SUPPLIED DATA
==========
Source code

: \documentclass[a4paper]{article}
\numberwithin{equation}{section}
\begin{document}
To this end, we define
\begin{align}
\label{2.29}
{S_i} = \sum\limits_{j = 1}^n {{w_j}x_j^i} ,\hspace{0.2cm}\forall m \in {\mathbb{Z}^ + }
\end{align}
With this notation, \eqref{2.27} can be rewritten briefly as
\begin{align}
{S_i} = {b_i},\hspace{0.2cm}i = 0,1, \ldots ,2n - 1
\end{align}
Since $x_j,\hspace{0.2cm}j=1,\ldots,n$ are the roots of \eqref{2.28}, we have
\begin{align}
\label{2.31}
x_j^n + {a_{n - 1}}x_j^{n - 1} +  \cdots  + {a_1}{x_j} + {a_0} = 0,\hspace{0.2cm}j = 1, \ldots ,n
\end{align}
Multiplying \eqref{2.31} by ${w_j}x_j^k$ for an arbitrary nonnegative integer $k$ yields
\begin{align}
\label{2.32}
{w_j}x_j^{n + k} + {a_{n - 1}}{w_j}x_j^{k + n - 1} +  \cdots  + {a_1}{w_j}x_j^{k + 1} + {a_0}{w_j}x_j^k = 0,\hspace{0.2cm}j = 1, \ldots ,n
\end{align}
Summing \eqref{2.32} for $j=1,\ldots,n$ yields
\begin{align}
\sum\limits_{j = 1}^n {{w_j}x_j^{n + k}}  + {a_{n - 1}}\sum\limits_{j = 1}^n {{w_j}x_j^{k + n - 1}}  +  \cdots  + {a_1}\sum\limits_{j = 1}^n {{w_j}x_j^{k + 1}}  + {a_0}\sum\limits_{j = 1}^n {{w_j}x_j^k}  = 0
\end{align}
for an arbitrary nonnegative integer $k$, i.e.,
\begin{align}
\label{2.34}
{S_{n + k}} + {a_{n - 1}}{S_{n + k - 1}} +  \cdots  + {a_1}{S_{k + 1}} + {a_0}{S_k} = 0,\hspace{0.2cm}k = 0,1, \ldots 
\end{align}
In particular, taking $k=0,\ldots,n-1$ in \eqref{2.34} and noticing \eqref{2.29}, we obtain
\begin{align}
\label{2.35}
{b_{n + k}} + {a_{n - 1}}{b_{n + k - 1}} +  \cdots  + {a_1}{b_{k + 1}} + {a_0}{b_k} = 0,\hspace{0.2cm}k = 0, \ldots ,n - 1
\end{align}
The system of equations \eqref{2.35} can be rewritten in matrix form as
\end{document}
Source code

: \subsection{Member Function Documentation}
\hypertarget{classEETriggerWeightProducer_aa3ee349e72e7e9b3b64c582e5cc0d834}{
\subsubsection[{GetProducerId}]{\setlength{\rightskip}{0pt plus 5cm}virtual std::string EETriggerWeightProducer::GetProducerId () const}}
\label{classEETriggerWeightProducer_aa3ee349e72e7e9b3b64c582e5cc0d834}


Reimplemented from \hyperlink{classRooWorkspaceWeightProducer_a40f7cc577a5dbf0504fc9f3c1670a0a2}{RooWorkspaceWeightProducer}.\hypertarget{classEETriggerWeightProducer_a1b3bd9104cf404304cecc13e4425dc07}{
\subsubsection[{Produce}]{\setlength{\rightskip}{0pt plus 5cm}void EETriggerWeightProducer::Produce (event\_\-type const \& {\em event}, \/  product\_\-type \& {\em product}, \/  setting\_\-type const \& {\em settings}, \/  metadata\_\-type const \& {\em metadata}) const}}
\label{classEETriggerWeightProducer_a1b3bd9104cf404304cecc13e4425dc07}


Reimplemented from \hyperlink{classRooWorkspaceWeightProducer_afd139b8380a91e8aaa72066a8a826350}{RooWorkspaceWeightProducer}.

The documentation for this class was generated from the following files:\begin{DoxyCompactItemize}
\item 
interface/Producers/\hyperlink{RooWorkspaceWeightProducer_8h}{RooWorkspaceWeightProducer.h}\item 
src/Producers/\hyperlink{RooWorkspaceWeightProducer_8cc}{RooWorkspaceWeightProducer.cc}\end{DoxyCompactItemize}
==========
TRY IT
Filter the data for the string "hypertarget". Copy each matching line.

WRITTEN RESPONSE
\hypertarget{classEETriggerWeightProducer_aa3ee349e72e7e9b3b64c582e5cc0d834}{
Reimplemented from \hyperlink{classRooWorkspaceWeightProducer_a40f7cc577a5dbf0504fc9f3c1670a0a2}{RooWorkspaceWeightProducer}.\hypertarget{classEETriggerWeightProducer_a1b3bd9104cf404304cecc13e4425dc07}{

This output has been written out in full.